And researchers have found genes in these apples that allow them to adapt to mountainous, near-desert, and cold and dry regions. The trees can resist strongly fluctuant temperature, going from -40°C (-40°F) degrees during winter to 40°C (104°F) degrees in the summer.
This makes Malus sieversii an ideal candidate for including in a Food Forest design. I explore the many reasons why creating resilient food forest gardens is imperative in the context of our current fragile food infrastructure, the imperialistic endeavors of plutocrats that are seeking to dominate food production systems via the hyper consolidation of seed company ownership, economic collapse, war and the exposure of a food system to energy price shocks, supply chain breakdowns and commodity market speculation in a past blog post which you can find here.
Malus sieversii is currently listed as ‘vulnerable’ on the ICUN Red List (last assessed in 2007), with its population ‘decreasing’. Threats to the few remaining forests include residential and commercial development, livestock farming and deforestation.
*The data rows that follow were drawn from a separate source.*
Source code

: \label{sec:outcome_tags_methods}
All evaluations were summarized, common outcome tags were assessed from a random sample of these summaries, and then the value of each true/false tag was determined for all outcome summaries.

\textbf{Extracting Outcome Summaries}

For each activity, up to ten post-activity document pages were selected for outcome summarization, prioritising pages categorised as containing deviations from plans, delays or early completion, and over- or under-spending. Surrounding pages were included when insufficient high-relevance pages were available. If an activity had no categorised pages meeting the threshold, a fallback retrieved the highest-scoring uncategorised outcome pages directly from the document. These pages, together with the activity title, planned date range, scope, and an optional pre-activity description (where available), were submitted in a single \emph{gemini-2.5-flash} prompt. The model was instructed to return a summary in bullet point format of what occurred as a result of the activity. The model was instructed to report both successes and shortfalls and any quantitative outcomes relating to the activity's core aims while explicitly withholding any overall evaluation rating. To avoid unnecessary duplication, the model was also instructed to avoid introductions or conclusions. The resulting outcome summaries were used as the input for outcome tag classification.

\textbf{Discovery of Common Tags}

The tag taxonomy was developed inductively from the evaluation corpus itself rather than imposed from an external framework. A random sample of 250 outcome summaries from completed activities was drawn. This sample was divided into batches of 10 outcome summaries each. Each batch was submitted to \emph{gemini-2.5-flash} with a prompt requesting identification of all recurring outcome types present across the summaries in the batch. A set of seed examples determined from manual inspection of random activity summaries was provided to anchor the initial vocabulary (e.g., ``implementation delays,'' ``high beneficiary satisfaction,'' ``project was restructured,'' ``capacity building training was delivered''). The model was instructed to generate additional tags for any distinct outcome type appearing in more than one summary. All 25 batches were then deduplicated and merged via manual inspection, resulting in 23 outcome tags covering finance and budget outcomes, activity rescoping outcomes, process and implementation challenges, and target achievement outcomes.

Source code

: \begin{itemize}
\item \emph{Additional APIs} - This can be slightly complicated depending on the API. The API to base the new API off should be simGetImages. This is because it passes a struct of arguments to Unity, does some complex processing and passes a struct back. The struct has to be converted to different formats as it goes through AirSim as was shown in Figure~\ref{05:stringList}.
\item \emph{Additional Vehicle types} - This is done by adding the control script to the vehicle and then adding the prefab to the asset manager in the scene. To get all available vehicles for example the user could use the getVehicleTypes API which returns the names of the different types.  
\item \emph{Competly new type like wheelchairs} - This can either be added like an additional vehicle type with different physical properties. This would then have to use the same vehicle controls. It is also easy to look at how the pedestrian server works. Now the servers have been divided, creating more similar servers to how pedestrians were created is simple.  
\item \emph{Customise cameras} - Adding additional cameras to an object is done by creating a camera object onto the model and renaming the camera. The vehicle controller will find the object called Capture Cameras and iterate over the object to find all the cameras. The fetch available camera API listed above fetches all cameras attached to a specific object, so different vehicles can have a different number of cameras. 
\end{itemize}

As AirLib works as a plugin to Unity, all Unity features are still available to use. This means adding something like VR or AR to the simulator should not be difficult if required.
Its habitat has declined by over 70% in the last 20 years. Genetic erosion from grafting of commercial varieties and hybridization are also a threat to the species survival in the wild.
Moves have recently been made to preserve those that remain in the Trans-Ili Alatau foothills by Italy’s Slow Food foundation (which requires permits for visitors to enter the forest) with funding from Cultures of Resistance Network.
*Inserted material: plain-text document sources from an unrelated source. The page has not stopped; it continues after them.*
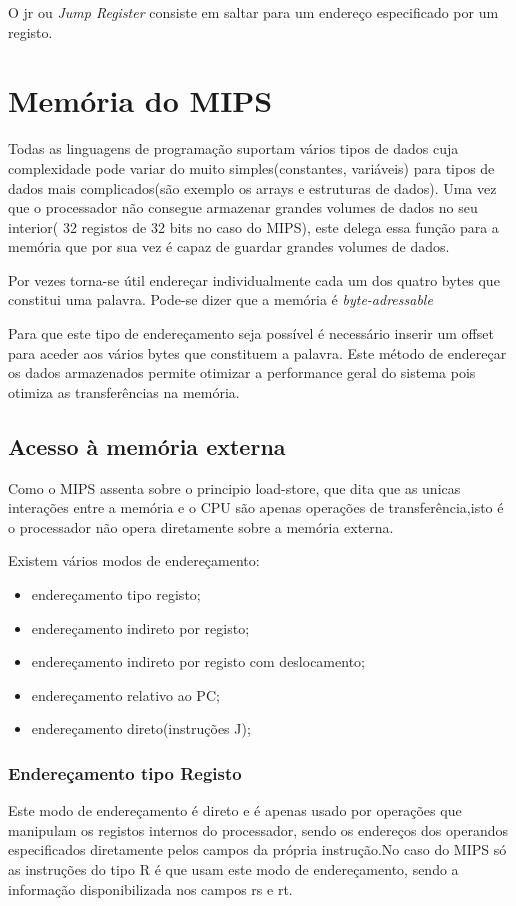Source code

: \documentclass[10pt,a4paper]{book}
\begin{document}
 		O jr ou  \textit{Jump Register}  consiste em saltar para um endereço especificado por um registo.




 \chapter{Memória do MIPS}

    Todas as linguagens de programação suportam vários tipos de dados cuja complexidade pode variar do muito simples(constantes, variáveis) para tipos de dados mais complicados(são exemplo os arrays e estruturas de dados).
    Uma vez que o processador não consegue armazenar grandes volumes de dados no seu interior( 32 registos de 32 bits no caso do MIPS), este delega essa função para a memória que por sua vez é capaz de guardar grandes volumes de dados.

    Por vezes torna-se útil endereçar individualmente cada um dos quatro bytes que constitui uma palavra. Pode-se dizer que a memória é \textit{byte-adressable}

    Para que este tipo de endereçamento seja possível é necessário inserir um offset para aceder aos vários bytes que constituem a palavra.
    Este método de endereçar os dados armazenados permite otimizar a performance geral do sistema pois otimiza as transferências na memória.


		\section{Acesso à memória externa}

			Como o MIPS assenta sobre o principio load-store, que dita que as unicas interações entre a memória e o CPU são apenas  operações de transferência,isto é o processador não opera diretamente sobre a memória externa.

		Existem vários modos de endereçamento:
		\begin{itemize}
		  \item endereçamento tipo registo;
			\item endereçamento indireto por registo;
			\item endereçamento indireto por registo com deslocamento;
			\item endereçamento relativo ao PC;
			\item endereçamento direto(instruções J);
		\end{itemize}

		\subsection{Endereçamento tipo Registo}
			Este modo de endereçamento é direto e é apenas usado por operações que manipulam os registos internos do processador, sendo os endereços dos operandos especificados diretamente pelos campos da própria instrução.No caso do MIPS só as instruções do tipo R é que usam este modo de endereçamento, sendo a informação disponibilizada nos campos rs e rt.
\end{document}
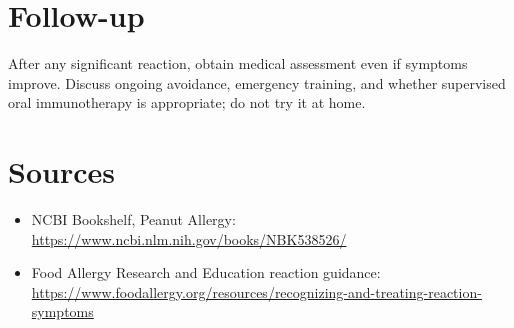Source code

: \section*{Follow-up}
After any significant reaction, obtain medical assessment even if symptoms improve. Discuss ongoing avoidance, emergency training, and whether supervised oral immunotherapy is appropriate; do not try it at home.

\section*{Sources}
\begin{itemize}
\item NCBI Bookshelf, Peanut Allergy: \url{https://www.ncbi.nlm.nih.gov/books/NBK538526/}
\item Food Allergy Research and Education reaction guidance: \url{https://www.foodallergy.org/resources/recognizing-and-treating-reaction-symptoms}
\end{itemize}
The apple forests only exist in patches along the Tian Shan mountain range now (due to human development. There are various protected sections in the Ile-Alatau National Park, but hiring a guide to take you there is recommended as they are difficult to find.
Some theorize that Ice Age-era humans would have been quick to recognize this kind of culinary paradise, as some early humans left their marks in the form of seemingly ritualistic petroglyphs on rocks throughout the valleys. One can imagine them sitting under one of these trees feasting on the apples, and where they threw the core or deposit humanure after eating the seed, another tree would grow. After generations of always eating the sweetest and biggest fruit and then unintentionally sowing the seeds, the fruit changed, got reliably bigger and sweeter, closer to the apples we are familiar with today.
“At some point, either seeds, trees or budwood from desirable trees was taken out of the [Malus sieversii] forests by humans and grown elsewhere,” said Gayle Volk, a research plant physiologist at the United States Department of Agriculture (USDA). “In some cases, those trees could have hybridized with wild apple species growing in other regions. The selection process continued.”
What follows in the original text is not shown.